§ The data

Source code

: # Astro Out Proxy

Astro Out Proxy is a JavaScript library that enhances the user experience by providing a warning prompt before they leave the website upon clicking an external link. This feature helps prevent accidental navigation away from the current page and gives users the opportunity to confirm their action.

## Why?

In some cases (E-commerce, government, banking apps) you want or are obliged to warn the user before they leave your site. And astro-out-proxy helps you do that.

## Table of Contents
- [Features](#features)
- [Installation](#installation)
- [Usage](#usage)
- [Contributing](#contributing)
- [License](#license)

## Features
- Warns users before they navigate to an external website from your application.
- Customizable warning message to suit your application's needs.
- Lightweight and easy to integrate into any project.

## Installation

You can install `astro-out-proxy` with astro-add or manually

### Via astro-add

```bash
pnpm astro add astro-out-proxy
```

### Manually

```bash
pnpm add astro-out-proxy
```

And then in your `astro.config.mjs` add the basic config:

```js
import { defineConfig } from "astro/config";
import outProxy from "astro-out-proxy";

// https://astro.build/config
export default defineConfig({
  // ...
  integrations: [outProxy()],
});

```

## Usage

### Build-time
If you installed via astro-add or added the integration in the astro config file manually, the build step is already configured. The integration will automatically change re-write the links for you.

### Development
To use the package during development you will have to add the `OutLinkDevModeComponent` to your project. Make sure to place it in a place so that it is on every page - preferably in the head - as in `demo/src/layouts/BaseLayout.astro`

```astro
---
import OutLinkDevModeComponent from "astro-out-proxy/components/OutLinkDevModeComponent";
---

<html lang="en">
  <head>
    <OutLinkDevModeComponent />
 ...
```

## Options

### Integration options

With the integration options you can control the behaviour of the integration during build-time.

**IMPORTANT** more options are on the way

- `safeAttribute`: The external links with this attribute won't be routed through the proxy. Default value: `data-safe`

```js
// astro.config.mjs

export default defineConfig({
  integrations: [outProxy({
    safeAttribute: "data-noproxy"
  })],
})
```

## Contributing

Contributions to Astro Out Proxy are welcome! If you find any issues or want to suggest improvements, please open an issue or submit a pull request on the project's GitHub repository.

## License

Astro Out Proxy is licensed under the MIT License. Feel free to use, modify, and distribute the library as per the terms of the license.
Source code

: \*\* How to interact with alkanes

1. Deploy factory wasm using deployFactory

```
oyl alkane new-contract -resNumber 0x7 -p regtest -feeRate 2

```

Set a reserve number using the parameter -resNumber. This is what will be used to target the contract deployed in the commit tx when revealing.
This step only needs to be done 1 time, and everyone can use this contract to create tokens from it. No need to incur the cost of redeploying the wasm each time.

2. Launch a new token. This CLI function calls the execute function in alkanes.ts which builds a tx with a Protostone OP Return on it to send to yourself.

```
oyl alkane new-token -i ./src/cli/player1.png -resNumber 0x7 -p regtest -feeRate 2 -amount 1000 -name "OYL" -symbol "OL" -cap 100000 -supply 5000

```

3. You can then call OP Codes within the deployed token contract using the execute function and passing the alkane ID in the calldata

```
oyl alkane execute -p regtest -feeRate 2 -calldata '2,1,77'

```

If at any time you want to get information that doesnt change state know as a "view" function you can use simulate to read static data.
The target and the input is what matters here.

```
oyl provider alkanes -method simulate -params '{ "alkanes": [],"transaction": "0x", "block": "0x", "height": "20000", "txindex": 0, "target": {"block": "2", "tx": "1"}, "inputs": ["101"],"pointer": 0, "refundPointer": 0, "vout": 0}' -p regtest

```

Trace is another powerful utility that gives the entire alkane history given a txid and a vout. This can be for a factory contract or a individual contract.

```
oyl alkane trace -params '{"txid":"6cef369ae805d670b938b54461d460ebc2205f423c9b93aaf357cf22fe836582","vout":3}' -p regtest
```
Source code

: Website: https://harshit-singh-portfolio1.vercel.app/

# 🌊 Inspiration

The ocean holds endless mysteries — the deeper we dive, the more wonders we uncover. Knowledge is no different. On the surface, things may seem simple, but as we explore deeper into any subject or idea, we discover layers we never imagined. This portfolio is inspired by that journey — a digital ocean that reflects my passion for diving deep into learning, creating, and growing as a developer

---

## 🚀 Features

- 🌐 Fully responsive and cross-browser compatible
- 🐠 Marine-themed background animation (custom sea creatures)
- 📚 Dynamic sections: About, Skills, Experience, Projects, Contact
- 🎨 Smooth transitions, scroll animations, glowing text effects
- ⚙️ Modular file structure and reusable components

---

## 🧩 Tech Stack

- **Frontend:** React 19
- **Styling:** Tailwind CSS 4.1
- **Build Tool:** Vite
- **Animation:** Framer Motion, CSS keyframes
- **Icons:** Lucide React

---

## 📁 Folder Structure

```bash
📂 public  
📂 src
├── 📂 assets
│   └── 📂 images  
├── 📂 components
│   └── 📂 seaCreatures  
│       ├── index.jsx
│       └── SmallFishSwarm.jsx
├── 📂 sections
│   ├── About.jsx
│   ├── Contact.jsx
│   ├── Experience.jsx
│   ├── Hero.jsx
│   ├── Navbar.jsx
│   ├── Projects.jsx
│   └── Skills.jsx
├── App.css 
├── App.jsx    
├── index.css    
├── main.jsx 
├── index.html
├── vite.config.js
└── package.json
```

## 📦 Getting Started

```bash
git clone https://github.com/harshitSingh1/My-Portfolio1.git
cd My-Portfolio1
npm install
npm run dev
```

§ Action item
Could you repeat every record above exactly as it appears?

§ Final answer
Source code

: # Astro Out Proxy

Astro Out Proxy is a JavaScript library that enhances the user experience by providing a warning prompt before they leave the website upon clicking an external link. This feature helps prevent accidental navigation away from the current page and gives users the opportunity to confirm their action.

## Why?

In some cases (E-commerce, government, banking apps) you want or are obliged to warn the user before they leave your site. And astro-out-proxy helps you do that.

## Table of Contents
- [Features](#features)
- [Installation](#installation)
- [Usage](#usage)
- [Contributing](#contributing)
- [License](#license)

## Features
- Warns users before they navigate to an external website from your application.
- Customizable warning message to suit your application's needs.
- Lightweight and easy to integrate into any project.

## Installation

You can install `astro-out-proxy` with astro-add or manually

### Via astro-add

```bash
pnpm astro add astro-out-proxy
```

### Manually

```bash
pnpm add astro-out-proxy
```

And then in your `astro.config.mjs` add the basic config:

```js
import { defineConfig } from "astro/config";
import outProxy from "astro-out-proxy";

// https://astro.build/config
export default defineConfig({
  // ...
  integrations: [outProxy()],
});

```

## Usage

### Build-time
If you installed via astro-add or added the integration in the astro config file manually, the build step is already configured. The integration will automatically change re-write the links for you.

### Development
To use the package during development you will have to add the `OutLinkDevModeComponent` to your project. Make sure to place it in a place so that it is on every page - preferably in the head - as in `demo/src/layouts/BaseLayout.astro`

```astro
---
import OutLinkDevModeComponent from "astro-out-proxy/components/OutLinkDevModeComponent";
---

<html lang="en">
  <head>
    <OutLinkDevModeComponent />
 ...
```

## Options

### Integration options

With the integration options you can control the behaviour of the integration during build-time.

**IMPORTANT** more options are on the way

- `safeAttribute`: The external links with this attribute won't be routed through the proxy. Default value: `data-safe`

```js
// astro.config.mjs

export default defineConfig({
  integrations: [outProxy({
    safeAttribute: "data-noproxy"
  })],
})
```

## Contributing

Contributions to Astro Out Proxy are welcome! If you find any issues or want to suggest improvements, please open an issue or submit a pull request on the project's GitHub repository.

## License

Astro Out Proxy is licensed under the MIT License. Feel free to use, modify, and distribute the library as per the terms of the license.
Source code

: \*\* How to interact with alkanes

1. Deploy factory wasm using deployFactory

```
oyl alkane new-contract -resNumber 0x7 -p regtest -feeRate 2

```

Set a reserve number using the parameter -resNumber. This is what will be used to target the contract deployed in the commit tx when revealing.
This step only needs to be done 1 time, and everyone can use this contract to create tokens from it. No need to incur the cost of redeploying the wasm each time.

2. Launch a new token. This CLI function calls the execute function in alkanes.ts which builds a tx with a Protostone OP Return on it to send to yourself.

```
oyl alkane new-token -i ./src/cli/player1.png -resNumber 0x7 -p regtest -feeRate 2 -amount 1000 -name "OYL" -symbol "OL" -cap 100000 -supply 5000

```

3. You can then call OP Codes within the deployed token contract using the execute function and passing the alkane ID in the calldata

```
oyl alkane execute -p regtest -feeRate 2 -calldata '2,1,77'

```

If at any time you want to get information that doesnt change state know as a "view" function you can use simulate to read static data.
The target and the input is what matters here.

```
oyl provider alkanes -method simulate -params '{ "alkanes": [],"transaction": "0x", "block": "0x", "height": "20000", "txindex": 0, "target": {"block": "2", "tx": "1"}, "inputs": ["101"],"pointer": 0, "refundPointer": 0, "vout": 0}' -p regtest

```

Trace is another powerful utility that gives the entire alkane history given a txid and a vout. This can be for a factory contract or a individual contract.

```
oyl alkane trace -params '{"txid":"6cef369ae805d670b938b54461d460ebc2205f423c9b93aaf357cf22fe836582","vout":3}' -p regtest
```
Source code

: Website: https://harshit-singh-portfolio1.vercel.app/

# 🌊 Inspiration

The ocean holds endless mysteries — the deeper we dive, the more wonders we uncover. Knowledge is no different. On the surface, things may seem simple, but as we explore deeper into any subject or idea, we discover layers we never imagined. This portfolio is inspired by that journey — a digital ocean that reflects my passion for diving deep into learning, creating, and growing as a developer

---

## 🚀 Features

- 🌐 Fully responsive and cross-browser compatible
- 🐠 Marine-themed background animation (custom sea creatures)
- 📚 Dynamic sections: About, Skills, Experience, Projects, Contact
- 🎨 Smooth transitions, scroll animations, glowing text effects
- ⚙️ Modular file structure and reusable components

---

## 🧩 Tech Stack

- **Frontend:** React 19
- **Styling:** Tailwind CSS 4.1
- **Build Tool:** Vite
- **Animation:** Framer Motion, CSS keyframes
- **Icons:** Lucide React

---

## 📁 Folder Structure

```bash
📂 public  
📂 src
├── 📂 assets
│   └── 📂 images  
├── 📂 components
│   └── 📂 seaCreatures  
│       ├── index.jsx
│       └── SmallFishSwarm.jsx
├── 📂 sections
│   ├── About.jsx
│   ├── Contact.jsx
│   ├── Experience.jsx
│   ├── Hero.jsx
│   ├── Navbar.jsx
│   ├── Projects.jsx
│   └── Skills.jsx
├── App.css 
├── App.jsx    
├── index.css    
├── main.jsx 
├── index.html
├── vite.config.js
└── package.json
```

## 📦 Getting Started

```bash
git clone https://github.com/harshitSingh1/My-Portfolio1.git
cd My-Portfolio1
npm install
npm run dev
```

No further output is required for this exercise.